Junior strong safety fills in for starter Joe Stellmacher in a big way

MADISON — Johnny White looked strong in fall practice. So strong, in fact, that the strong safety earned himself a starting job on opening day against Bowling Green.

But his performance in the 56-42 UW victory over the Falcons — a game in which the defense allowed Omar Jacobs to throw for more than 450 yards — bumped him to the bench behind junior Joe Stellmacher.

Three weeks later, with the Badger defense on the rise and White still on the bench, who knew when, or even if, White would see significant playing time again?

That time unexpectedly came midway through the second quarter Saturday when Stellmacher left the game with an injured shoulder.

Stellmacher was originally injured on the first drive of the game for Michigan. He left for a number or plays, but returned on the final play of that same drive, making the key hit that kept the Wolverines out of the end zone on fourth-and-goal from the one yard line.

The Berlin, Wis., native continued to play until he re-aggravated the injury halfway through the second quarter.

The injury could have been costly to the Badger defense, but White was not going to let his team down.

"I wasn't really thinking about redeeming myself," White said. "I just didn't want to bring my team down."

Truth was, he had been pretty down on his spirits as of late. He played sparingly against Temple two weeks ago, but did not get in the game against North Carolina last Saturday. But a talk with defensive coordinator Bret Bielema early in the week sparked a renewed energy.

"On Tuesday I came in and he was sitting on the bench and he was kind of down," Bielema said. "We talked about 15 minutes, just about what it's all about."

The chat charged White up and he had two of his best practices all season on Wednesday and Thursday.

"He practiced unbelievable Wednesday and Thursday," Bielema said. "I made a point of it to our defense on Friday and today after the game I made it a point because here's a guy who had every reason to throw in the towel.

"[When Stellmacher went down] Johnny was just walking to me, I just grabbed him and said ‘This is what you practiced for.' I just couldn't be prouder or happier for a kid."

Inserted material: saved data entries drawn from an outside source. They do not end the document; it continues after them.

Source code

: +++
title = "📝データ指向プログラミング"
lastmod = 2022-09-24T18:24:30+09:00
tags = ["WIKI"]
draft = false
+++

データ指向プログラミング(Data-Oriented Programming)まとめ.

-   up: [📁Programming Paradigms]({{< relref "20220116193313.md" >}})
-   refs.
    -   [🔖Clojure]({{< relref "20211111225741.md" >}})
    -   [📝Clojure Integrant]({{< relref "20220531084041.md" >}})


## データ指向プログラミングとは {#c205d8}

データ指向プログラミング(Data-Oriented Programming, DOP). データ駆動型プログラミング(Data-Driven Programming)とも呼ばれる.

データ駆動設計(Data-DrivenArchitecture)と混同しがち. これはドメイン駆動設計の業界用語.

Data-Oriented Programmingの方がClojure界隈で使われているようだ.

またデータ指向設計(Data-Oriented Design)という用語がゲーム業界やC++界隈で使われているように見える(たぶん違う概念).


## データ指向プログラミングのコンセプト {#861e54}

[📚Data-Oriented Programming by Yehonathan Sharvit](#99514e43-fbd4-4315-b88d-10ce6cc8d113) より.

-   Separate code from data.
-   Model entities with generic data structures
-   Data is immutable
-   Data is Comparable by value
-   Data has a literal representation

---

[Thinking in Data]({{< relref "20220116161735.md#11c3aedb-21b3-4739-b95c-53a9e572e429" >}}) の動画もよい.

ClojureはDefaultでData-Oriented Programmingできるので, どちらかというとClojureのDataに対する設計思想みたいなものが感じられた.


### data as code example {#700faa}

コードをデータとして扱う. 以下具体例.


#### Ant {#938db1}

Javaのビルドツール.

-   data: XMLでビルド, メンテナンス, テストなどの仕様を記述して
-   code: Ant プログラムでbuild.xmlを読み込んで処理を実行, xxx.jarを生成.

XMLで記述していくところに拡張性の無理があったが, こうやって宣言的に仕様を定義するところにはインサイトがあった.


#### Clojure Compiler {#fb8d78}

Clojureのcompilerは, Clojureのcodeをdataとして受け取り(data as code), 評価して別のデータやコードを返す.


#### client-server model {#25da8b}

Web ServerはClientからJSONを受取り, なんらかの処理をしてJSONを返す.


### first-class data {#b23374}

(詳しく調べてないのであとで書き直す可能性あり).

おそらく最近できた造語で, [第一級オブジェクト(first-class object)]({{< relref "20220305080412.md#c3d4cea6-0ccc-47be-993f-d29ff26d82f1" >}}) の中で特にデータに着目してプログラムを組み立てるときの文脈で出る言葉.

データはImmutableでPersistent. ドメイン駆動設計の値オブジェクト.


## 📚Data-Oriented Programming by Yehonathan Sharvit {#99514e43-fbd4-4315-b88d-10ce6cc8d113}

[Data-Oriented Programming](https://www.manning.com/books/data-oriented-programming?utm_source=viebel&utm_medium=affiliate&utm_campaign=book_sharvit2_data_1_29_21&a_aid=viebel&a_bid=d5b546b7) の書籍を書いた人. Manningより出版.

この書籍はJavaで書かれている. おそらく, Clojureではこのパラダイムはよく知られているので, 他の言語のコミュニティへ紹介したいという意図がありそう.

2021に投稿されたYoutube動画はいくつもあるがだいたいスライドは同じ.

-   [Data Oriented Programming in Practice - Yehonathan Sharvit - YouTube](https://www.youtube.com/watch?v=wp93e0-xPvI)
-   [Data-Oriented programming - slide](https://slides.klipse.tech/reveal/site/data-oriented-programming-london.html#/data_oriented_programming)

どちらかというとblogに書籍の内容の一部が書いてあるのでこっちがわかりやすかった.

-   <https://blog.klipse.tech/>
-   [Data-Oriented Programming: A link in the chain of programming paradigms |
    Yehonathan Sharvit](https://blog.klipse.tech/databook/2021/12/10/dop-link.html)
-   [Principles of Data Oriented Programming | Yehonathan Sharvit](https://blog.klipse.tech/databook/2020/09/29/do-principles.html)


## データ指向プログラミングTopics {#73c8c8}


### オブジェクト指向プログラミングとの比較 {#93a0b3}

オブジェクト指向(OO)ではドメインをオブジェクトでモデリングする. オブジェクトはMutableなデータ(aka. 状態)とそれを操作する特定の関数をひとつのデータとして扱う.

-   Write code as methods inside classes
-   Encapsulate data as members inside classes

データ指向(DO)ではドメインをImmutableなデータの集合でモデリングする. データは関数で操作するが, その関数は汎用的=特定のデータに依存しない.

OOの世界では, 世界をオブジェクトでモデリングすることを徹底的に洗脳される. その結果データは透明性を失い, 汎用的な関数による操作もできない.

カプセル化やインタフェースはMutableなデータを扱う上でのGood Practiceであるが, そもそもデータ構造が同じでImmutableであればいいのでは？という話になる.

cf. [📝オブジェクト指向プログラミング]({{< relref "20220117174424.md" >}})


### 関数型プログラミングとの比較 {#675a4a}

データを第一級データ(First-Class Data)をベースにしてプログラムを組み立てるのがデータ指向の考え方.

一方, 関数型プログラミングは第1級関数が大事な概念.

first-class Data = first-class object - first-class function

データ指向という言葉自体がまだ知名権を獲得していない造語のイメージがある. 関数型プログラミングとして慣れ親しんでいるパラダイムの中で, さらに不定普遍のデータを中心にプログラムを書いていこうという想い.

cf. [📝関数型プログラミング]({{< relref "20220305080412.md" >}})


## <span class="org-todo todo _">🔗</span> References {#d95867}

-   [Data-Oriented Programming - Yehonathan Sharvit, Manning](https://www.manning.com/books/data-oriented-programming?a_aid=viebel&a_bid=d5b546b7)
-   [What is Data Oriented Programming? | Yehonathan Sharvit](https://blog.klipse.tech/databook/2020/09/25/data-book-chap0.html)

White's play was solid to end the half and through the third quarter, but he really drew attention early in the fourth quarter.

The Pearland, Texas, native snagged the momentum early on in the fourth quarter. Michigan running back Max Martin took a handoff and ran through a hole for 11 yards before he was hit by White and lost the ball.

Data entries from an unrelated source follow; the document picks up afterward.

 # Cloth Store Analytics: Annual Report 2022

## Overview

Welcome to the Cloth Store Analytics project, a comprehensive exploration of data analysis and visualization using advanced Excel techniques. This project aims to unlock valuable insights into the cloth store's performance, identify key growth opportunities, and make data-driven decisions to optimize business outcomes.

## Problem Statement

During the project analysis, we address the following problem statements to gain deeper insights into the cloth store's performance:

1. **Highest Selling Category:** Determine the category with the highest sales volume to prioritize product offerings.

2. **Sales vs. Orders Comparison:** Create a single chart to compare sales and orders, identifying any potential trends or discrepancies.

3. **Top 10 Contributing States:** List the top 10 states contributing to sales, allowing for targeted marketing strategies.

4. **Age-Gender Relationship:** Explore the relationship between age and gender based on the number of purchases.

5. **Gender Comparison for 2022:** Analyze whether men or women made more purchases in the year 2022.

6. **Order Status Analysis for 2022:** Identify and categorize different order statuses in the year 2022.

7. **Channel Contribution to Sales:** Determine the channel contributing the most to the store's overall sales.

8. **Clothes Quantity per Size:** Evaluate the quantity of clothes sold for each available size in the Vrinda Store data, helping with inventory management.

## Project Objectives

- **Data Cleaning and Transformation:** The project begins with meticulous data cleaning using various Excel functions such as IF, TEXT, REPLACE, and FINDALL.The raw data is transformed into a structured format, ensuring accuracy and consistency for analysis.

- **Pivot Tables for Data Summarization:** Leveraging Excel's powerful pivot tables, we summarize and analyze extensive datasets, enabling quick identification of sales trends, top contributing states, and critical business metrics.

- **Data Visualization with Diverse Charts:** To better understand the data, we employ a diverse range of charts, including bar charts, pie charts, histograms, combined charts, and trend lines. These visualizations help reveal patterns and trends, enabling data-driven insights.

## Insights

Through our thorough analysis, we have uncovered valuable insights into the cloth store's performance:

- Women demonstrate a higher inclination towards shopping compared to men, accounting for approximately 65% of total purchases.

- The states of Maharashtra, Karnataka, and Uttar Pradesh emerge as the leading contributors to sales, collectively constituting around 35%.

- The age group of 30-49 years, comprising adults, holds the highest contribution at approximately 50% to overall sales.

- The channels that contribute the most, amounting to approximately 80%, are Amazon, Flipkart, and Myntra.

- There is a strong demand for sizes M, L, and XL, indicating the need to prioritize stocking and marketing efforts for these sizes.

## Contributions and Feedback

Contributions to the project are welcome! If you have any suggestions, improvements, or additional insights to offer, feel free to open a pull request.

Mark Zalewski recovered the fumble for the Badgers and two plays later Wisconsin had its first lead of the game.

"[White's] just playing at another level right now and it's so mental," Bielema said. "It's how you prepare and go about your day-to-day business that gets you where you are right now."

On the very next Michigan drive, White was at it again, this time leaping up to intercept a Chad Henne pass.

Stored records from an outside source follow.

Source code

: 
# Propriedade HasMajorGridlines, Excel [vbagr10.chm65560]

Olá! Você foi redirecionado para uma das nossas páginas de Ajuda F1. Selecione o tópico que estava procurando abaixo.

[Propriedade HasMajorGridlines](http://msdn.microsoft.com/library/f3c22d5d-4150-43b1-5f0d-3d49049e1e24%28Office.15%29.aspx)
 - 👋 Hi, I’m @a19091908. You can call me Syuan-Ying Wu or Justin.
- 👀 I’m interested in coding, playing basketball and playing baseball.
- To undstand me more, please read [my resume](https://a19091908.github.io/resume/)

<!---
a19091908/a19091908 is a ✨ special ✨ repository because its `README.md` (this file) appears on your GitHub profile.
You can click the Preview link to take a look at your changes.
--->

"[Coach Bielema] just sat me down and told me to keep my head up," White said. "He told me you never know when your opportunity is going to arise. I guess my opportunity was today."

For the game, White finished with eight tackles, including a team-high four solo tackles, to go along with the interception and forced fumble.

"I noticed Johnny playing during the game," head coach Barry Alvarez said. "He made big plays. He played with confidence. Johnny had a great week of practice. I felt very confident with Johnny in there. I'm really happy for him. He needed a game like that."

Those are significant words from a head coach who will rarely admit to noticing a player's performance without first looking at tape of the game.

It was unclear after the game just how much playing time White may have won back with Saturday night's performance. Bielema said he expected Stellmacher to be ready for next weekend's contest with Indiana.

Fans may remember tailback Brian Calhoun's performance, or quarterback John Stocco's game-winning touchdown run more than White's key effort on defense, but the safety will never forget the night he proved, not only to his doubters but also to himself, that he's still capable of playing at a Division I level.